LEE 20lb bottom pour
Mihac 6 cav aluminum HG#68 PB
New caster operating it all...

RobS
12-07-2010, 10:18 PM
Your mold sounds like it wasn't up to temp at first and then the overly hot alloy raised the mold temp where you were casting bullets where everything was in sink, but only for a bit until the mold started to overheat with the too hot alloy.

I've found that a hot plate makes a world of difference in getting mold temp up from the get go and makes it easier on dialing in the right setting for the pot. Mold temp is determined by two factors, alloy temp and casting tempo. Adjust one or the other. I like to cast at a comfortable rate and hate rushing so if my mold shows signs of being too cool then I'll run the alloy at a higer temp. That's just how I do it where as others will pickup their casting temp and run cooler alloy temps.

AZ-Stew
12-07-2010, 10:54 PM
The mould temperature controls boolit quality.
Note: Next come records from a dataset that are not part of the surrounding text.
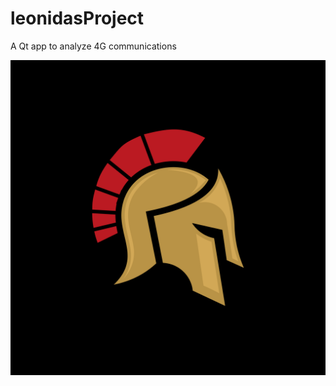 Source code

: # leonidasProject
A Qt app to analyze 4G communications

<code><center><img  src="https://raw.githubusercontent.com/adrienpaysant/LeonidasProject/dev/Leonidas/ressources/logo_leonidas/leonidas_logo.png"></center></code>
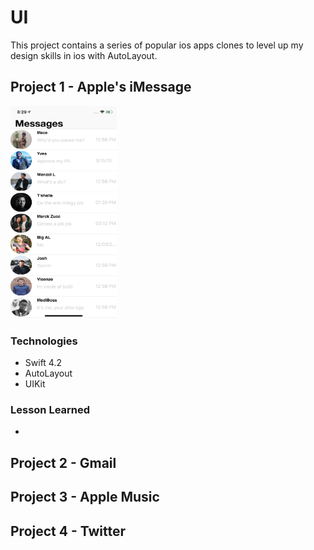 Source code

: # UI

This project contains a series of popular ios apps clones to level up my design skills in ios with AutoLayout.


## Project 1 - Apple's iMessage
<img src= "Screenshots/imessage.png" width = 170 height = 340></img>

### Technologies

* Swift 4.2
* AutoLayout
* UIKit

### Lesson Learned

*

## Project 2 - Gmail

## Project 3 - Apple Music

## Project 4 - Twitter
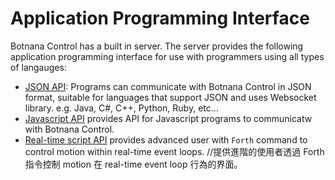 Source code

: # Application Programming Interface

Botnana Control has a built in server. 
The server provides the following application programming interface
for use with programmers using all types of langauges:

* [JSON API](./json-api.md): Programs can communicate with Botnana Control in JSON format, 
suitable for languages that support JSON and uses Websocket library. e.g. Java, C#, C++, Python, Ruby, etc...
* [Javascript API](./javascript-api.md) provides API for Javascript programs to communicatw with Botnana Control. 
* [Real-time script API](./real-time-script-api.md) provides advanced user with `Forth` command to control motion within real-time event loops. //提供進階的使用者透過 Forth 指令控制 motion 在 real-time event loop 行為的界面。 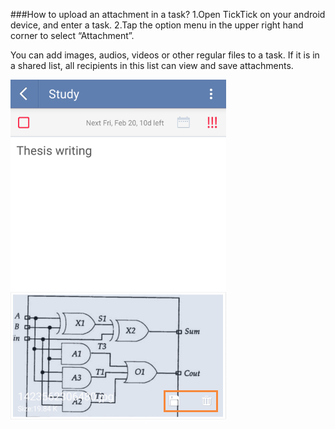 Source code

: ###How to upload an attachment in a task?
1.Open TickTick on your android device, and enter a task. 
2.Tap the option menu in the upper right hand corner to select “Attachment”.

You can add images, audios, videos or other regular files to a task. If it is in a shared list, all recipients in this list can view and save attachments. 


![](../images/image2.2.9X.png)
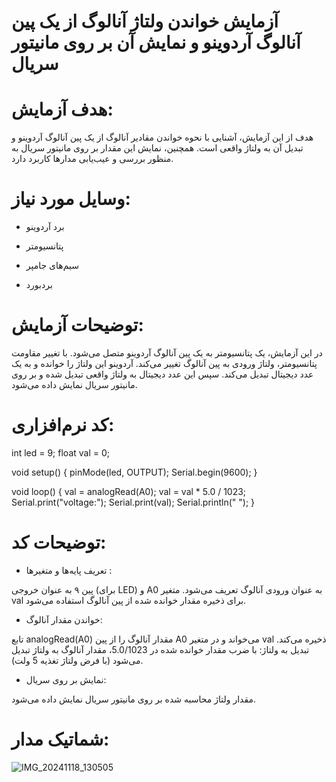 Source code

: 
# آزمایش خواندن ولتاژ آنالوگ از یک پین آنالوگ آردوینو و نمایش آن بر روی مانیتور سریال

# هدف آزمایش:

هدف از این آزمایش، آشنایی با نحوه خواندن مقادیر آنالوگ از یک پین آنالوگ آردوینو و تبدیل آن به ولتاژ واقعی است. همچنین، نمایش این مقدار بر روی مانیتور سریال به منظور بررسی و عیب‌یابی مدارها کاربرد دارد.

# وسایل مورد نیاز:

* برد آردوینو


* پتانسیومتر

* سیم‌های جامپر

* بردبورد

# توضیحات آزمایش:

در این آزمایش، یک پتانسیومتر به یک پین آنالوگ آردوینو متصل می‌شود. با تغییر مقاومت پتانسیومتر، ولتاژ ورودی به پین آنالوگ تغییر می‌کند. آردوینو این ولتاژ را خوانده و به یک عدد دیجیتال تبدیل می‌کند. سپس این عدد دیجیتال به ولتاژ واقعی تبدیل شده و بر روی مانیتور سریال نمایش داده می‌شود.

# کد نرم‌افزاری:
int led = 9;
float val = 0;

void setup() {
  pinMode(led, OUTPUT);
  Serial.begin(9600);
}

void loop() {
  val = analogRead(A0);
  val = val * 5.0 / 1023;
  Serial.print("voltage:");
  Serial.print(val);
  Serial.println(" ");
}

# توضیحات کد:

* تعریف پایه‌ها و متغیرها :

 پین ۹ به عنوان خروجی (برای LED) و A0 به عنوان ورودی آنالوگ تعریف می‌شود. متغیر val برای ذخیره مقدار خوانده شده از پین آنالوگ استفاده می‌شود.
 
* خواندن مقدار آنالوگ:
  
 تابع analogRead(A0) مقدار آنالوگ را از پین A0 می‌خواند و در متغیر val ذخیره می‌کند.
تبدیل به ولتاژ: با ضرب مقدار خوانده شده در 5.0/1023، مقدار آنالوگ به ولتاژ تبدیل می‌شود (با فرض ولتاژ تغذیه 5 ولت).


* نمایش بر روی سریال:

مقدار ولتاژ محاسبه شده بر روی مانیتور سریال نمایش داده می‌شود.

# شماتیک مدار:

![IMG_20241118_130505](https://github.com/user-attachments/assets/6963f7d7-14b8-44c2-933d-6f06f8622e82)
If it's too cold, you get wrinkled boolits.

If it's too hot, you get frosty boolits.

The alloy temperature and casting rate control mould temp. If you run a cooler alloy temp., you'll have to cast faster to keep the mould hot enough for good fillout. If you run a hot pot, you'll need to cast slower to prevent overly frosty boolits and slow cooling sprues.

I don't recommend cooling the sprue by artificial means, either by water or by a fan blowing on the sprue plate. The sprue must remain molten until the alloy in the mould cavity cools and shrinks, thereby drawing molten alloy from the sprue puddle to keep the cavity filled as the casting shrinks. If you cool and harden the sprue puddle before this process is complete, you will get base voids, since the shrinking alloy will draw in air.

Regards,

Stew

theperfessor
12-07-2010, 11:00 PM
In some ongoing testing I am conducting I run my molds at 400F and run the pot at 100 to 150F above the melting point of the alloy. I have a dual PID controller and have a thermocouple in my mold and one in my pot, the outputs control my hot plate and the pot respectively. I fine tune the pot temperature to get a 4 to 6 second freeze time on the sprue puddle.

454PB
12-07-2010, 11:01 PM
I like frosty boolits.

I've found that it's easier to control mould temperature than alloy temperature.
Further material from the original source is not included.